Figure 2.Class-normalized sensitivity at each taxonomic level for 100 bp fragments tested across classifiers built from 13 different Markov orders. Thirteen models were built during each of the 5 folds of cross-validation. The held out set of organisms was tested with each model (‘Materials and Methods’ section) to identify their taxa, by taking 10 random fragments of length 100 bp from their genome. The best average sensitivity for all five taxonomic levels is achieved at orders between 8 and 10. The BIC-predicted optimal order is equal to 9.

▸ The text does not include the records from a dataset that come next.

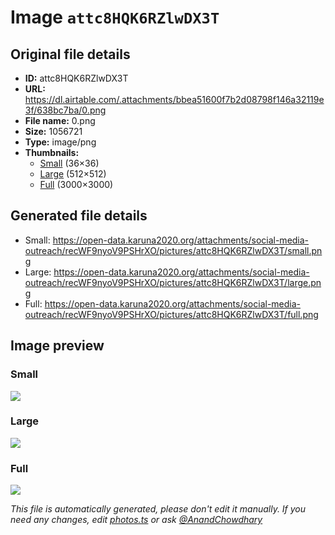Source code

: # Image `attc8HQK6RZlwDX3T`

## Original file details

- **ID:** attc8HQK6RZlwDX3T
- **URL:** https://dl.airtable.com/.attachments/bbea51600f7b2d08798f146a32119e3f/638bc7ba/0.png
- **File name:** 0.png
- **Size:** 1056721
- **Type:** image/png
- **Thumbnails:**
  - [Small](https://dl.airtable.com/.attachmentThumbnails/497ea595fd9feb418c402e476408b0e6/70c88d4a) (36×36)
  - [Large](https://dl.airtable.com/.attachmentThumbnails/3a0830c4556463d98705ee996c61dc6d/151a1522) (512×512)
  - [Full](https://dl.airtable.com/.attachmentThumbnails/2796b7b7447c4a9d503280711a50ba47/6bf809c6) (3000×3000)

## Generated file details

- Small: https://open-data.karuna2020.org/attachments/social-media-outreach/recWF9nyoV9PSHrXO/pictures/attc8HQK6RZlwDX3T/small.png
- Large: https://open-data.karuna2020.org/attachments/social-media-outreach/recWF9nyoV9PSHrXO/pictures/attc8HQK6RZlwDX3T/large.png
- Full: https://open-data.karuna2020.org/attachments/social-media-outreach/recWF9nyoV9PSHrXO/pictures/attc8HQK6RZlwDX3T/full.png

## Image preview

### Small

![](https://open-data.karuna2020.org/attachments/social-media-outreach/recWF9nyoV9PSHrXO/pictures/attc8HQK6RZlwDX3T/small.png)

### Large

![](https://open-data.karuna2020.org/attachments/social-media-outreach/recWF9nyoV9PSHrXO/pictures/attc8HQK6RZlwDX3T/large.png)

### Full

![](https://open-data.karuna2020.org/attachments/social-media-outreach/recWF9nyoV9PSHrXO/pictures/attc8HQK6RZlwDX3T/full.png)

_This file is automatically generated, please don't edit it manually. If you need any changes, edit [photos.ts](/photos.ts) or ask [@AnandChowdhary](https://github.com/AnandChowdhary)_
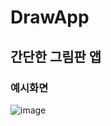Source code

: # DrawApp
## 간단한 그림판 앱
### 예시화면
![image](https://user-images.githubusercontent.com/48540554/135226794-8b6c716c-25a7-4a7d-9f49-5c95382b03cf.png)


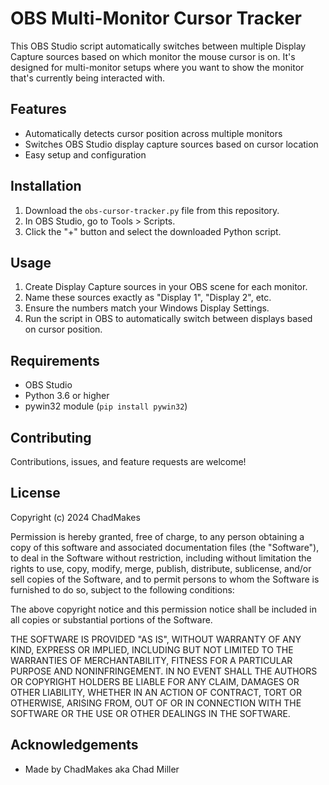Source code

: # OBS Multi-Monitor Cursor Tracker

This OBS Studio script automatically switches between multiple Display Capture sources based on which monitor the mouse cursor is on. It's designed for multi-monitor setups where you want to show the monitor that's currently being interacted with.

## Features
- Automatically detects cursor position across multiple monitors
- Switches OBS Studio display capture sources based on cursor location
- Easy setup and configuration

## Installation
1. Download the `obs-cursor-tracker.py` file from this repository.
2. In OBS Studio, go to Tools > Scripts.
3. Click the "+" button and select the downloaded Python script.

## Usage
1. Create Display Capture sources in your OBS scene for each monitor.
2. Name these sources exactly as "Display 1", "Display 2", etc.
3. Ensure the numbers match your Windows Display Settings.
4. Run the script in OBS to automatically switch between displays based on cursor position.

## Requirements
- OBS Studio
- Python 3.6 or higher
- pywin32 module (`pip install pywin32`)

## Contributing
Contributions, issues, and feature requests are welcome!

## License
Copyright (c) 2024 ChadMakes

Permission is hereby granted, free of charge, to any person obtaining a copy
of this software and associated documentation files (the "Software"), to deal
in the Software without restriction, including without limitation the rights
to use, copy, modify, merge, publish, distribute, sublicense, and/or sell
copies of the Software, and to permit persons to whom the Software is
furnished to do so, subject to the following conditions:

The above copyright notice and this permission notice shall be included in all
copies or substantial portions of the Software.

THE SOFTWARE IS PROVIDED "AS IS", WITHOUT WARRANTY OF ANY KIND, EXPRESS OR
IMPLIED, INCLUDING BUT NOT LIMITED TO THE WARRANTIES OF MERCHANTABILITY,
FITNESS FOR A PARTICULAR PURPOSE AND NONINFRINGEMENT. IN NO EVENT SHALL THE
AUTHORS OR COPYRIGHT HOLDERS BE LIABLE FOR ANY CLAIM, DAMAGES OR OTHER
LIABILITY, WHETHER IN AN ACTION OF CONTRACT, TORT OR OTHERWISE, ARISING FROM,
OUT OF OR IN CONNECTION WITH THE SOFTWARE OR THE USE OR OTHER DEALINGS IN THE
SOFTWARE.

## Acknowledgements
- Made by ChadMakes aka Chad Miller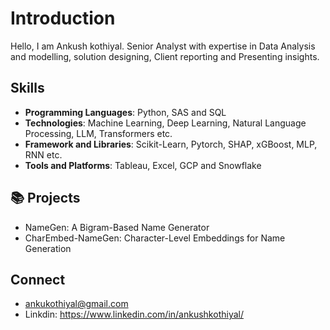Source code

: # Introduction
Hello, I am Ankush kothiyal. Senior Analyst with expertise in Data Analysis and modelling, solution designing, Client reporting and Presenting insights. 

## Skills
- **Programming Languages**: Python, SAS and SQL
- **Technologies**: Machine Learning, Deep Learning, Natural Language Processing, LLM, Transformers etc.
- **Framework and Libraries**: Scikit-Learn, Pytorch, SHAP, xGBoost, MLP, RNN etc.
- **Tools and Platforms**: Tableau, Excel, GCP and Snowflake

## 📚 Projects
 - NameGen: A Bigram-Based Name Generator
 - CharEmbed-NameGen: Character-Level Embeddings for Name Generation

## Connect
- ankukothiyal@gmail.com
- Linkdin: https://www.linkedin.com/in/ankushkothiyal/
<!---
AnkushKothiyal/AnkushKothiyal is a ✨ special ✨ repository because its `README.md` (this file) appears on your GitHub profile.
You can click the Preview link to take a look at your changes.
--->
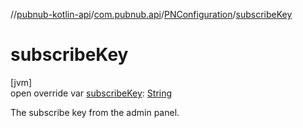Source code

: //[pubnub-kotlin-api](../../../index.md)/[com.pubnub.api](../index.md)/[PNConfiguration](index.md)/[subscribeKey](subscribe-key.md)

# subscribeKey

[jvm]\
open override var [subscribeKey](subscribe-key.md): [String](https://kotlinlang.org/api/latest/jvm/stdlib/kotlin/-string/index.html)

The subscribe key from the admin panel.
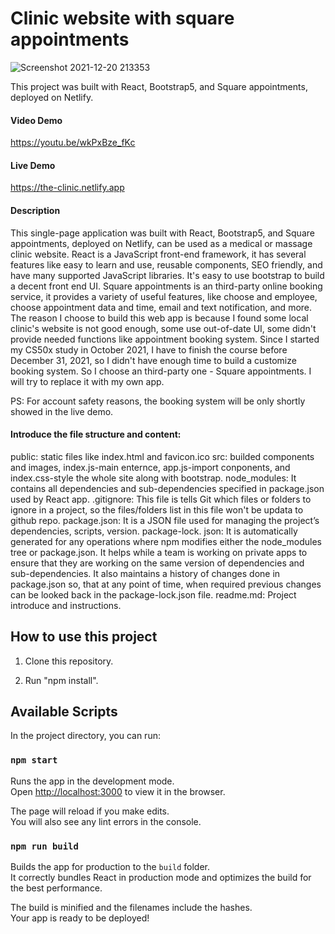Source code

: # Clinic website with square appointments

![Screenshot 2021-12-20 213353](https://user-images.githubusercontent.com/82341009/146866888-6d00f3d9-31c7-4273-a27c-a118991d1749.png)

This project was built with React, Bootstrap5, and Square appointments, deployed on Netlify.

#### Video Demo

https://youtu.be/wkPxBze_fKc

#### Live Demo

https://the-clinic.netlify.app

#### Description

This single-page application was built with React, Bootstrap5, and Square appointments, deployed on Netlify, can be used as a medical or massage clinic website.
React is a JavaScript front-end framework, it has several features like easy to learn and use, reusable components, SEO friendly, and have many supported JavaScript libraries.
It's easy to use bootstrap to build a decent front end UI.
Square appointments is an third-party online booking service, it provides a variety of useful features, like choose and employee, choose appointment data and time, email and text notification, and more. 
The reason I choose to build this web app is because I found some local clinic's website is not good enough, some use out-of-date UI, some didn't provide needed functions like appointment booking system.
Since I started my CS50x study in October 2021, I have to finish the course before December 31, 2021, so I didn't have enough time to build a customize booking system. So I choose an third-party one - 
Square appointments. I will try to replace it with my own app.

PS: For account safety reasons, the booking system will be only shortly showed in the live demo.

#### Introduce the file structure and content:

public: static files like index.html and favicon.ico 
src: builded components and images, index.js-main enternce, app.js-import conponents, and index.css-style the whole site along with bootstrap.
node_modules: It contains all dependencies and sub-dependencies specified in package.json used by React app.
.gitignore: This file is tells Git which files or folders to ignore in a project, so the files/folders list in this file won't be updata to github repo.
package.json: It is a JSON file used for managing the project’s dependencies, scripts, version.
package-lock. json: It is automatically generated for any operations where npm modifies either the node_modules tree or package.json. 
It helps while a team is working on private apps to ensure that they are working on the same version of dependencies and sub-dependencies. 
It also maintains a history of changes done in package.json so, that at any point of time, when required previous changes can be looked back in the package-lock.json file.
readme.md: Project introduce and instructions.


## How to use this project

1. Clone this repository.

2. Run "npm install".

## Available Scripts

In the project directory, you can run:

### `npm start`

Runs the app in the development mode.\
Open [http://localhost:3000](http://localhost:3000) to view it in the browser.

The page will reload if you make edits.\
You will also see any lint errors in the console.

### `npm run build`

Builds the app for production to the `build` folder.\
It correctly bundles React in production mode and optimizes the build for the best performance.

The build is minified and the filenames include the hashes.\
Your app is ready to be deployed!
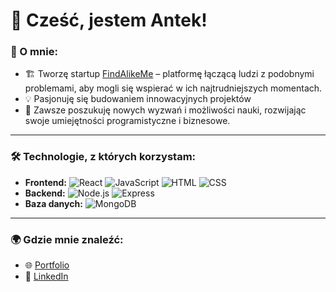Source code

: # 👋 Cześć, jestem Antek!

### 🚀 O mnie:
- 🏗️ Tworzę startup [FindAlikeMe](https://findalike.me) – platformę łączącą ludzi z podobnymi problemami, aby mogli się wspierać w ich najtrudniejszych momentach.
- 💡 Pasjonuję się budowaniem innowacyjnych projektów
- 🌱 Zawsze poszukuję nowych wyzwań i możliwości nauki, rozwijając swoje umiejętności programistyczne i biznesowe.

---

### 🛠️ Technologie, z których korzystam:
- **Frontend:** ![React](https://img.shields.io/badge/-React-61DAFB?style=flat-square&logo=react&logoColor=white) ![JavaScript](https://img.shields.io/badge/-JavaScript-F7DF1E?style=flat-square&logo=javascript&logoColor=black) ![HTML](https://img.shields.io/badge/-HTML-E34F26?style=flat-square&logo=html5&logoColor=white) ![CSS](https://img.shields.io/badge/-CSS-1572B6?style=flat-square&logo=css3&logoColor=white)
- **Backend:** ![Node.js](https://img.shields.io/badge/-Node.js-339933?style=flat-square&logo=node.js&logoColor=white) ![Express](https://img.shields.io/badge/-Express-000000?style=flat-square&logo=express&logoColor=white)
- **Baza danych:** ![MongoDB](https://img.shields.io/badge/-MongoDB-47A248?style=flat-square&logo=mongodb&logoColor=white)

---

### 🌍 Gdzie mnie znaleźć:
- 🌐 [Portfolio](https://blonek.netlify.app/)
- 💼 [LinkedIn](https://www.linkedin.com/in/antoni-blonkowski-59199931a/)
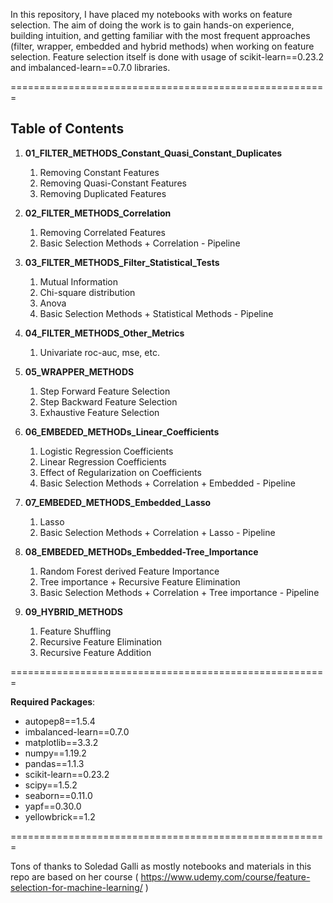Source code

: In this repository, I have placed my notebooks with works on feature selection. The aim of doing the work is to gain hands-on experience, building intuition, and getting familiar with the most frequent approaches (filter, wrapper, embedded and hybrid methods) when working on feature selection. Feature selection itself is done with usage of scikit-learn==0.23.2 and imbalanced-learn==0.7.0 libraries.

=======================================================

## Table of Contents

1. **01_FILTER_METHODS_Constant_Quasi_Constant_Duplicates**
	1. Removing Constant Features
	2. Removing Quasi-Constant Features
	3. Removing Duplicated Features

2. **02_FILTER_METHODS_Correlation**
	1. Removing Correlated Features 
	2. Basic Selection Methods + Correlation - Pipeline

3. **03_FILTER_METHODS_Filter_Statistical_Tests**
	1. Mutual Information
	2. Chi-square distribution
	3. Anova
	4. Basic Selection Methods + Statistical Methods - Pipeline

4. **04_FILTER_METHODS_Other_Metrics**
	1. Univariate roc-auc, mse, etc.

5. **05_WRAPPER_METHODS**
	1. Step Forward Feature Selection
	2. Step Backward Feature Selection
	3. Exhaustive Feature Selection

6. **06_EMBEDED_METHODs_Linear_Coefficients**
	1. Logistic Regression Coefficients
	2. Linear Regression Coefficients
	3. Effect of Regularization on Coefficients
	4. Basic Selection Methods + Correlation + Embedded - Pipeline 

7. **07_EMBEDED_METHODS_Embedded_Lasso**
	1. Lasso 
	2. Basic Selection Methods + Correlation + Lasso - Pipeline 

8. **08_EMBEDED_METHODs_Embedded-Tree_Importance**
	1. Random Forest derived Feature Importance
	2. Tree importance + Recursive Feature Elimination
	3. Basic Selection Methods + Correlation + Tree importance - Pipeline

9. **09_HYBRID_METHODS**
	1. Feature Shuffling
	2. Recursive Feature Elimination
	3. Recursive Feature Addition

=======================================================

**Required Packages**:
- autopep8==1.5.4
- imbalanced-learn==0.7.0
- matplotlib==3.3.2
- numpy==1.19.2
- pandas==1.1.3
- scikit-learn==0.23.2
- scipy==1.5.2
- seaborn==0.11.0
- yapf==0.30.0
- yellowbrick==1.2

=======================================================

Tons of thanks to Soledad Galli as mostly notebooks and materials in this repo are based on her course ( 
https://www.udemy.com/course/feature-selection-for-machine-learning/ )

Class-normalized accuracy of three taxa predictors in percentages
| Rank | Markov | Markov | Phylopythia | Phymm |
|---|---|---|---|---|
| (100 bp) | (1000 bp) | (1000 bp) | (100 bp) | |
| Domain | 73.0 (2) | 85.2 (2) | 57.7 (3) | N/A |
| Phylum | 38.1 (14) | 56.8 (14) | 40.6 (14) | 36.7 (14) |
| Class | 35.6 (21) | 60.9 (21) | 30.7 (22) | 37.4 (21) |
| Order | 31.3 (39) | 60.2 (39) | 6.4 (29) | 32.8 (34) |
| Genus | 48.1 (27) | 75.0 (27) | 4.4 (31) | 25.0 (53) |
The numbers in the parenthesis indicate the number of clades considered by the program. The highest accuracy (class-normalized sensitivity; Supplementary Methods) achieved for lengths 100 and 1000 bp using Markov models is shown in the first two columns. Class-normalized sensitivity as published by phylopythia for lengths 1000 bp and those computed from phymm (21; Supplementary Tables , therein) for 100 bp are shown in the adjacent columns.
Figure 3.Number of motifs identified correctly by priority for yeast and human promoter data sets. Priority was run on each promoter set 20 times. A barplot of the number of times the returned motifs matched the literature consensus motif is shown here for each order. A match is determined by the condition that the Euclidean distance between a found motif and the literature consensus motif be less than a predetermined threshold; we used 0.24 and 0.18 as the thresholds. The highest number of matches occurs at (A) order 5 or 6 for the 156 yeast promoter sets (BIC-predicted optimal order = 5) and (B) order 7 for the 19 human promoter sets (BIC-predicted optimal order = 7).
Figure 4.Accuracy of tissue-specificity classifiers based on Markov models of different orders. Here, accuracy is defined as the number of tissue-specific promoters predicted correctly by a classifier at a Markov order divided by the total number of promoters. Total number of tissues: 12, number of tissue-specific promoter sequences for each tissue: 50. On the full training set, the accuracy of the classifier increases with the order and reaches the maximum at order 6 (gray curve, right scale). On test data, however, the order 3 classifier performs the best (solid black curve, left scale), with the predictive power vanishing order 6 onward. Addition of a pseudocount while computing the probability distribution, as described in ‘Materials and Methods’ section, improves the performance of the classifier at higher orders (dashed curve, left scale), but cannot surpass the performance of the without pseudocount classifier at the BIC-predicted optimal order equal to 3.